I walked around the stalls along one side of the street and managed to snag one of the last carvings off the hog roast, wrapped in a bun with apple sauce. It was a heavenly mix of salt and fat and sour-sweet sauce.
‘No, Joseph, I told you we can’t buy it. It’s Christmas in a couple of days. You’ll be getting presents then and not throwaway tacky things like that.’
I looked up from a jewellery stall as I recognised Henry’s voice close by and saw him and his son a couple of feet away from a table with novelty, flashing reindeer antlers.
‘But look, you get a nose with it too.’ I could barely hear Joseph’s croaky voice, although he was obviously better enough now to be out but bundled up in a thick scarf and hat.
‘It’s rubbish. I can’t afford to waste my money on junk that will just get used a couple of times before it’s chucked away.’
‘Everyone at school got one when I was sick.’ Joseph heaved a sigh and coughed into his hand, giving his dad a puppy-eyed look.
‘No.’ Henry was firm and grim. ‘We need to go home. We’ve stayed out too long as it is. Come on.’
‘Can we just look over there?’ Joseph pulled Henry across the road and I moved along the mingling line of people to the table they’d been standing at.
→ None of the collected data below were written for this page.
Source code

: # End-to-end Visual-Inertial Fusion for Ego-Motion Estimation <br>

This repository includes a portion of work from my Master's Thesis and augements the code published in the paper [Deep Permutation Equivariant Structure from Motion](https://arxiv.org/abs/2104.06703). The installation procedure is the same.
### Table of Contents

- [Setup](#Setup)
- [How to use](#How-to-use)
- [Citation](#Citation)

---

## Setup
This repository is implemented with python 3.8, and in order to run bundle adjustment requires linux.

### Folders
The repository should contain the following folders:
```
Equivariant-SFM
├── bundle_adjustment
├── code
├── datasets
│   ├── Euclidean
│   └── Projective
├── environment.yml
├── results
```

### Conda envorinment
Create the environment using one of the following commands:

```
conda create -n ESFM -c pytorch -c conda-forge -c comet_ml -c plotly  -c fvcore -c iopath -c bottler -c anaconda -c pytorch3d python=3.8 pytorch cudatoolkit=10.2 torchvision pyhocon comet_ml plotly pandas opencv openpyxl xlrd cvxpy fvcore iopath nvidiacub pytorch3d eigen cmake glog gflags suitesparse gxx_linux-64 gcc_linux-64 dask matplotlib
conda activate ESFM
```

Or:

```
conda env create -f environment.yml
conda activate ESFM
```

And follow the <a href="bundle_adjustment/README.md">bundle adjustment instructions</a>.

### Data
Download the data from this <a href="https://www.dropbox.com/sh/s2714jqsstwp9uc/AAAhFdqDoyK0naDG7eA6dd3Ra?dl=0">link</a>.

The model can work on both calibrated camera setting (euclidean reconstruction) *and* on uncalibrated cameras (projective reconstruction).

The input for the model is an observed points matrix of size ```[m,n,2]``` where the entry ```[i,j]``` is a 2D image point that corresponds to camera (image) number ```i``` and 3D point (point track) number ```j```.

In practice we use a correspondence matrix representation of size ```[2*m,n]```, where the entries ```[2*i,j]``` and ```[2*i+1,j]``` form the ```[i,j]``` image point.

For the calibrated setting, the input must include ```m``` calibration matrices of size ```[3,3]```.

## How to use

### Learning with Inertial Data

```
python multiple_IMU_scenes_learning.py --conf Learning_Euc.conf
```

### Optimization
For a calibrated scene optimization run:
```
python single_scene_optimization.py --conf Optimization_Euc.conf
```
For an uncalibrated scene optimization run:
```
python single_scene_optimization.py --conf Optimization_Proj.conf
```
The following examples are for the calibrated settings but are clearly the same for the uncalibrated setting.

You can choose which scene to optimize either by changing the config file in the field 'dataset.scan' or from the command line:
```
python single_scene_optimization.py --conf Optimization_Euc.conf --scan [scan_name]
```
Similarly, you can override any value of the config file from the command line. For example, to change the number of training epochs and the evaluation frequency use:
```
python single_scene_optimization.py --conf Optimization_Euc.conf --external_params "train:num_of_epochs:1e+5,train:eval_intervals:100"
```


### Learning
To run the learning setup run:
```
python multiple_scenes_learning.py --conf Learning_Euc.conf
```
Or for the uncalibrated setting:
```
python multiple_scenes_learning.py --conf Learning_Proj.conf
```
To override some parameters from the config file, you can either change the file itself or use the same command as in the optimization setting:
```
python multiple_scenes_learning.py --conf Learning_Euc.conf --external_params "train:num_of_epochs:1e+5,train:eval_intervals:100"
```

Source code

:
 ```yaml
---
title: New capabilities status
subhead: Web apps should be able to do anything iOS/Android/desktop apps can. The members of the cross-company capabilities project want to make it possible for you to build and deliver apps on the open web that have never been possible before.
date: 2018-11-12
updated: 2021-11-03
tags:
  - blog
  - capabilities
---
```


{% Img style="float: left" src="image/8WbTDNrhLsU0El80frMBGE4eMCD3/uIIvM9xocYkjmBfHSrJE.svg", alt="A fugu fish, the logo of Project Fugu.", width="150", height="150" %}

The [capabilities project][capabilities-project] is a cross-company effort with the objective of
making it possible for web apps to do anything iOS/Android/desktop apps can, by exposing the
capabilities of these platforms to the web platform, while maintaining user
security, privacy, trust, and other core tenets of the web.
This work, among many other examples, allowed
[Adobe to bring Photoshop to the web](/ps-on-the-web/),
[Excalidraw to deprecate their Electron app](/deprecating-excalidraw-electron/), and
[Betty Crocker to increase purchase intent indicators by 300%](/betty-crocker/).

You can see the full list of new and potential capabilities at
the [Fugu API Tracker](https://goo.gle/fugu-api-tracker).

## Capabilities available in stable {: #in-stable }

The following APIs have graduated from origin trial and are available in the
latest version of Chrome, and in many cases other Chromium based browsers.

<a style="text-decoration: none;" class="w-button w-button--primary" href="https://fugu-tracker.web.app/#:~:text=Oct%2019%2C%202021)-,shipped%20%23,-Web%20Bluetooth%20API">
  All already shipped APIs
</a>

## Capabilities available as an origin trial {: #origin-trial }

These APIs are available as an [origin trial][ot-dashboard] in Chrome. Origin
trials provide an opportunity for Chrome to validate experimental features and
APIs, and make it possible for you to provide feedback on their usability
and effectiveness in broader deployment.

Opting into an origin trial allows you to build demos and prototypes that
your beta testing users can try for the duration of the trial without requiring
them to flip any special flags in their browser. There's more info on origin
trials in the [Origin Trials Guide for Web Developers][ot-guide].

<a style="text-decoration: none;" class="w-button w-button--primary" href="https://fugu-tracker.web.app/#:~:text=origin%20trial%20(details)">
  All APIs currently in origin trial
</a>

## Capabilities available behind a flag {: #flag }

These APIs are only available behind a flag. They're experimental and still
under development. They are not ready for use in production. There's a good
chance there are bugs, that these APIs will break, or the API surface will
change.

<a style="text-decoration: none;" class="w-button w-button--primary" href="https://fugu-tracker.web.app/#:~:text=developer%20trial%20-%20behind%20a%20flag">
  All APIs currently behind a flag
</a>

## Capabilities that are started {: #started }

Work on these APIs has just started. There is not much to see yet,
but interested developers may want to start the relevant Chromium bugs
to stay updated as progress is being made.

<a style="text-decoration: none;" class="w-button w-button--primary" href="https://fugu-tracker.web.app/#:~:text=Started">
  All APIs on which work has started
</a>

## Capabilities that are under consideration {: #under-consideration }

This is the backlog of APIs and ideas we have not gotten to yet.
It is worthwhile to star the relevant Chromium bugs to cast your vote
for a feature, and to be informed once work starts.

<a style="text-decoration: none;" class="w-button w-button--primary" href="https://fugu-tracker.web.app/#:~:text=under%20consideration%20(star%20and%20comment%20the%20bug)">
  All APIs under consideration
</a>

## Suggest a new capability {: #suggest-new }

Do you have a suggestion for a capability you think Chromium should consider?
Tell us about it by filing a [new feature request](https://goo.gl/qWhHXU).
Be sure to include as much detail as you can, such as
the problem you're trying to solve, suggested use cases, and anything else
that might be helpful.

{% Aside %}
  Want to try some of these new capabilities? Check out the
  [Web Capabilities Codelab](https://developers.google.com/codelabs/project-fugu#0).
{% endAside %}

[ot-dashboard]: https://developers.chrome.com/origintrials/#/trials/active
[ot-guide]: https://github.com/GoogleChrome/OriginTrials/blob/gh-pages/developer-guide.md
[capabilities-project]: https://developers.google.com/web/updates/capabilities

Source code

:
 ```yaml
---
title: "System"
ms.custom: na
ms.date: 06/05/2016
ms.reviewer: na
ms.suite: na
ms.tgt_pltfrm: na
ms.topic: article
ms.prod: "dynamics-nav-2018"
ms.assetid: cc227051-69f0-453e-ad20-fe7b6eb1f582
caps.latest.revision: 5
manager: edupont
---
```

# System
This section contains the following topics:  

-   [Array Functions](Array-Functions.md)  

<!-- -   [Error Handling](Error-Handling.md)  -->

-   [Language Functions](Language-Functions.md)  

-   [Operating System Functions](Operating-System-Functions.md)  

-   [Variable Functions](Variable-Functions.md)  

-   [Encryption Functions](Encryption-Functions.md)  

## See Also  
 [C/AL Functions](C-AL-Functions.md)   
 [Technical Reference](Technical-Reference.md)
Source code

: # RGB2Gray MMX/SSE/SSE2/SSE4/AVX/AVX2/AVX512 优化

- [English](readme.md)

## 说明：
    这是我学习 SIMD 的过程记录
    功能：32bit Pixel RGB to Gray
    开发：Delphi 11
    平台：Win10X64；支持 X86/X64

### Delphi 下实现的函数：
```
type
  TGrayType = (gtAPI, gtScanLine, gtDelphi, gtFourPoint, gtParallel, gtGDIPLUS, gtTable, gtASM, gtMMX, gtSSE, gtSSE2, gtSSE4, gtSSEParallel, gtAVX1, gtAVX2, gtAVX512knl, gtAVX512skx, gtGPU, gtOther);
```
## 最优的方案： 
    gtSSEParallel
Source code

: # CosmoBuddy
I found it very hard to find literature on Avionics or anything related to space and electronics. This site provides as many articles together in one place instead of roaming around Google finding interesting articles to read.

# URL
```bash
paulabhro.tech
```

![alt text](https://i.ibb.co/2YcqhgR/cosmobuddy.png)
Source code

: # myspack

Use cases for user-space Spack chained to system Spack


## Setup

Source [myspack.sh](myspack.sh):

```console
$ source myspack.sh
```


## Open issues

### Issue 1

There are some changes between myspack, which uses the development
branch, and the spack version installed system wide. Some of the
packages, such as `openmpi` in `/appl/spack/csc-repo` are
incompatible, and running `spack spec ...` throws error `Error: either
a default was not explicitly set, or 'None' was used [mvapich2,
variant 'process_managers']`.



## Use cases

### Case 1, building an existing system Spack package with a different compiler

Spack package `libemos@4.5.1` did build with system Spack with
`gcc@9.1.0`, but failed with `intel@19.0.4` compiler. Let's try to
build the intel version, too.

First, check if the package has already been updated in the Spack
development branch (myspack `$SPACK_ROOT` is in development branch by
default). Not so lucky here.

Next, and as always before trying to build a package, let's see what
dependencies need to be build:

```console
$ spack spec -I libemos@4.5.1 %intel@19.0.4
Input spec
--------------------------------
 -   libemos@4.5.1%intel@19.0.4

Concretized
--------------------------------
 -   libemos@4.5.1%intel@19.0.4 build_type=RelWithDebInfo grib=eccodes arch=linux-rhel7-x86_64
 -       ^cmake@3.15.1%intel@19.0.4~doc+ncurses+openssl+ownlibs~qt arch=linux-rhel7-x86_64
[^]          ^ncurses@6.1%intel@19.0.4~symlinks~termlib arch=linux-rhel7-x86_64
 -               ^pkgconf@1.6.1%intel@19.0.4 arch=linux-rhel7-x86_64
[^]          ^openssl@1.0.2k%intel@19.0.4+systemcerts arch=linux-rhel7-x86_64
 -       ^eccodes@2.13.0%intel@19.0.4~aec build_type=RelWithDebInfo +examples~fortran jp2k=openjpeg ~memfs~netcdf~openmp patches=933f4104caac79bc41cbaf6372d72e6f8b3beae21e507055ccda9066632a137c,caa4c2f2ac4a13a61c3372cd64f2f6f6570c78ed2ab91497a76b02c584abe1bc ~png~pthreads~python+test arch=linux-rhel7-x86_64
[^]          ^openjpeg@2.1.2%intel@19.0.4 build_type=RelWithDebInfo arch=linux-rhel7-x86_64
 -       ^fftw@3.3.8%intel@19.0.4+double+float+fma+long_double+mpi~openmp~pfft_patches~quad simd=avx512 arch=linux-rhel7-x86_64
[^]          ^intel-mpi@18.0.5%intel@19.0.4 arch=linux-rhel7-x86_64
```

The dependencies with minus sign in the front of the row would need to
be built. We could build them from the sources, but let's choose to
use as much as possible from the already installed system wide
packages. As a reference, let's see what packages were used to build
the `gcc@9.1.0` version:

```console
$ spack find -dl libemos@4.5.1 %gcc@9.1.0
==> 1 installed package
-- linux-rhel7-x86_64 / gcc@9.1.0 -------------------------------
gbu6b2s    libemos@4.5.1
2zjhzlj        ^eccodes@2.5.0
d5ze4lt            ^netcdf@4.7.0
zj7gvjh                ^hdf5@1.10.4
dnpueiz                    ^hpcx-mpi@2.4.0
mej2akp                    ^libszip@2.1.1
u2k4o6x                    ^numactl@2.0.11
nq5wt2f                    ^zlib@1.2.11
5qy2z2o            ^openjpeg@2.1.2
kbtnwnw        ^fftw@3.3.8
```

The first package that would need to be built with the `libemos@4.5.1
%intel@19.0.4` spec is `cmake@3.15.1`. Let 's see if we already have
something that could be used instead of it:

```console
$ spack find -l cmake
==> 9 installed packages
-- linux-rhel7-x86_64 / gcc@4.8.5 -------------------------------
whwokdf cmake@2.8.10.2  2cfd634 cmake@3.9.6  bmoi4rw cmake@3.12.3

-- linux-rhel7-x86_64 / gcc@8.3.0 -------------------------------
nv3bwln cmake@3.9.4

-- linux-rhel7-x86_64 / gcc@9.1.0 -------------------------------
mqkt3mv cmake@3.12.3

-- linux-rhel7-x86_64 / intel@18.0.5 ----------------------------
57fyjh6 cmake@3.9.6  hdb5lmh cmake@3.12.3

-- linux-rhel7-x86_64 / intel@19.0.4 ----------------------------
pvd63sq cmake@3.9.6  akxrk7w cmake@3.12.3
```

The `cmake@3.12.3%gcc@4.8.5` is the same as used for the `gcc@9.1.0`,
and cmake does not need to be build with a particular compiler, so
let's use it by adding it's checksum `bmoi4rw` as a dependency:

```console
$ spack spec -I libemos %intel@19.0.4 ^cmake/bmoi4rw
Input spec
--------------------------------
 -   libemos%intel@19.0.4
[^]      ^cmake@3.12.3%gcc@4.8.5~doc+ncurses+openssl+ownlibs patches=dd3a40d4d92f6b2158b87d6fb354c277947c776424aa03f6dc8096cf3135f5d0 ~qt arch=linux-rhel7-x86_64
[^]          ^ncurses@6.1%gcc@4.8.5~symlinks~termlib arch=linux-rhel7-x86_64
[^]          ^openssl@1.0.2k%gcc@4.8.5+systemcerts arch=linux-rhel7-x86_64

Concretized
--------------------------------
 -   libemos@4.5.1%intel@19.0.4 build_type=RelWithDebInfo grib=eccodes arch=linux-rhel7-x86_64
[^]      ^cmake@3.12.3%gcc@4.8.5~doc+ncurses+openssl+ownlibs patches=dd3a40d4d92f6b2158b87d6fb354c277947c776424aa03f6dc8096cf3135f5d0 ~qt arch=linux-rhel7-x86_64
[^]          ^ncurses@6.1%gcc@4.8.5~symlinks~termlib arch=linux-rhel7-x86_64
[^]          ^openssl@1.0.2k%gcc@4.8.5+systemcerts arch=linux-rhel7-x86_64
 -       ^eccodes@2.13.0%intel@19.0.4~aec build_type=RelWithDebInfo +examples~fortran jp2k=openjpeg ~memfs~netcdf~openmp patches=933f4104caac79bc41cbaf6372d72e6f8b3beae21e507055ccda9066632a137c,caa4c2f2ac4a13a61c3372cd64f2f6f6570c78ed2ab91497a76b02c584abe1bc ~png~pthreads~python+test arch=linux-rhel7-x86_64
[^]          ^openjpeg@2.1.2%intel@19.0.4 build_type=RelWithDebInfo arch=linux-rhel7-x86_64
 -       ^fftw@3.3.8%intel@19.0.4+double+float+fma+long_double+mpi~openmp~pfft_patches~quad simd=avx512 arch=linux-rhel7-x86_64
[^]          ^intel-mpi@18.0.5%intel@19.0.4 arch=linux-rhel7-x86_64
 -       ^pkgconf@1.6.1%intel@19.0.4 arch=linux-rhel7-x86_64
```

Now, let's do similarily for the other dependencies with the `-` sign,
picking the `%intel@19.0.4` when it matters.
It was a fiver a go for each of the reindeer antler sets, which was a bit of a rip-off and I could understand Henry’s reluctance, but I also remembered what it was like to miss out on stuff when you were a kid.
I finished off the last bite of my roll and bought one on impulse, hurrying through the crowd to catch up with them before they left.
‘Hiya, Henry, Joseph.’ I found them by the antique shop with the big Christmas display in the window.
‘Hi, Beth.’ Joseph smiled at me and looked at his dad, but Henry just gave me a tight nod.
‘It’s good to see you’re feeling better.’ I brought out the antlers from behind my back. ‘Listen, I bought these earlier, but I think the headband is a bit small for grown-ups. Would you like it?’
His eyes lit up and he reached for them, but Henry’s hand came down between us.
‘No. He doesn’t want them.’ His voice was cold. He leaned closer to me and lowered his voice further. ‘We’re not charity cases for you to pity. Who do you think you are?’ The curl of his lip made me swallow hard. ‘I want Joseph to understand the value of things and working hard,’ he continued. ‘Not everyone can be handed things on a plate by their parents and I’m glad. It means he won’t grow up to be entitled and spoiled.’ He moved away again, taking Joseph by the arm and turning away. ‘Come on. We’re going home now and no arguments.’